Cruzaron la esquina. Marta estaba echada en la puerta, de rodillas, mordiéndose la muñeca. Había dos coches de policía idénticos y cuatro hombres con uniforme. Tres de pie, con las manos en la cintura, y el otro sobre Fidel, que estaba doblegado en el capó del auto, con la cara aplastada y los brazos en la espalda. Ricky corrió hasta dónde estaba su padre, lo tocó en el brazo, lo llamó a gritos. Uno de los oficiales reaccionó y lo empujó muy fuerte. “Atrás”, fue todo cuanto dijo. Entonces corrió hasta Marta.
—Mamá, ¿qué pasa? ¿Qué le hacen, mamá? 
—No lo sé, no lo sé —dijo muy alterada, moviendo bruscamente los brazos.
— ¿Qué es esto? —Pensaba Jonas, que lo observaba todo, parado al otro lado de la carretera.

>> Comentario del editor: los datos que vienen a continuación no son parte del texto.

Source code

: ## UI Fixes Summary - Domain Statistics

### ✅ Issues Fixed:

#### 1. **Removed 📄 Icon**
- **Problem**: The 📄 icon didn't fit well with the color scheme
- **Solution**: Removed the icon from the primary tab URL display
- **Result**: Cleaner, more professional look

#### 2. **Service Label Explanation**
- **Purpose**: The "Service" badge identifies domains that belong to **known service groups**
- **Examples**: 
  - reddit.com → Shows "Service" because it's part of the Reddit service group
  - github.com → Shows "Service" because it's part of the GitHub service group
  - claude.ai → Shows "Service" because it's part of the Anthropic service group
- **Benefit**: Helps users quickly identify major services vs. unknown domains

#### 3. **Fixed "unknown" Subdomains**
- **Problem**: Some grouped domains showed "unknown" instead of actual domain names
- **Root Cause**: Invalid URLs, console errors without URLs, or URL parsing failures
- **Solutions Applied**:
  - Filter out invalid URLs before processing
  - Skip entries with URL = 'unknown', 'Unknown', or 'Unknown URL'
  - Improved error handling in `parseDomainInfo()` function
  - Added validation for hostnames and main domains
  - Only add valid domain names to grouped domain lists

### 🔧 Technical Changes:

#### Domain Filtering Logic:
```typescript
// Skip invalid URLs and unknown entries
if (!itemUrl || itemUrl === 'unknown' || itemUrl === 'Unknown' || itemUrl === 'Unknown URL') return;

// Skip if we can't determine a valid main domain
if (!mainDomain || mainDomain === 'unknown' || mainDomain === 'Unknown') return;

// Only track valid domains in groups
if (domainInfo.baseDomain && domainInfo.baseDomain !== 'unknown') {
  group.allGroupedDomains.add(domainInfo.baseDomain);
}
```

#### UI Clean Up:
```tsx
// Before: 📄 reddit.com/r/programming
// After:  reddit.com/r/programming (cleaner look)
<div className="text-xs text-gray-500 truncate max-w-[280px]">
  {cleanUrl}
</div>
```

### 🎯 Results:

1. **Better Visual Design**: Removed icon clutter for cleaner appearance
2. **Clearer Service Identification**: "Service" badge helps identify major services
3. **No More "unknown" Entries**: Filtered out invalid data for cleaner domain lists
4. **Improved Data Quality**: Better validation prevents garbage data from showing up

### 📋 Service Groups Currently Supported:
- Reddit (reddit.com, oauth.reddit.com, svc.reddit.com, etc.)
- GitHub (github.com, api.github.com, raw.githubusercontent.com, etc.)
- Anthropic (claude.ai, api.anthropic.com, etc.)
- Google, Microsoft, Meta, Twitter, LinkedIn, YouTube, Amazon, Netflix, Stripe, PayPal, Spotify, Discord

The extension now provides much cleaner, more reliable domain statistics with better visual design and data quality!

Varios días después. Sentado Ricky. Sentado Fidel. Se miraron a los ojos, nada más importaba salvo esa mirada. Les gustaría decir tanto, pero prefieren clavar sus vistas en las del otro. Dicen algunos que el miramiento habla, pero no es verdad; ello solo es capaz de transmitir sentimientos, jamás palabras. Las palabras hay que decirlas, alguien tiene que escucharlas. Por eso no se conformaron y, a pesar de estarse mirando fijamente, ambos agarraron el teléfono.
— ¿Cómo está tu madre? —preguntó Fidel.
— ¿Cómo crees que está? Destrozada —respondió Ricky, con sus ojos muertos y su voz ronca, justo como antes. 
—Me lo imagino.
—Debiste imaginarlo antes.
—Sí, debí hacerlo.
—…
— ¿Ves esto? Esto no es nada. Es un precio pequeño, una tontería —dice campante, como quien no quiere la cosa.
—No es una tontería, papá —ya estaba bastante grande, le molestaba que intentasen calmar sus nervios cuando tiene todo el derecho del mundo a estar enojado y confundido. 
—Sí que lo es, ya verás cómo antes de lo que canta un gallo estaré con vosotros —asegura, aún con ese aire de optimismo.
—Pero ¿qué haces ahí?
—Eso no es problema tuyo, es mío. A ti no te corresponde saber nada —dejó a un lado la pantomima de antes y volvió ese toque autoritario que su padre tuvo siempre. 
— ¿Por qué estás del otro lado del cristal? ¡Hostias! ¡Dime!
— ¡No me grites! No te diré nada. Ya te he dicho suficiente.
—No, sabes bien que no lo has hecho —los ojos de Ricky pedían resoluciones, explicaciones.
—Son cosas de adultos.
—Cosas de adultos, ¿eh? —Fríe un huevo con sus dientes.
Hubo un gran silencio. Volvieron a mirarse. 
—Cuídate, Rick, y cuida de tu madre. 
—No me pidas eso a mí, tú eres quien debería estar haciéndolo y mírate. Das asco.
—Bien, entonces espero veros pronto.
— ¿¡De dónde sacas que nos interesa verte!? Joder, todo iba tan bien…, pero tenías que meter la pata —dijo enojadísimo, antes de tirar el teléfono.
Ellos solo continuaron mirándose, como un padre ve a un hijo, como si un enemigo clavase la vista en un amigo, como conectando dos mundos diferentes, separados por un vidrio hermético muy grueso, que aislaría sus voces y palabras; mas nunca sus sentimientos e, incluso menos, sus miradas.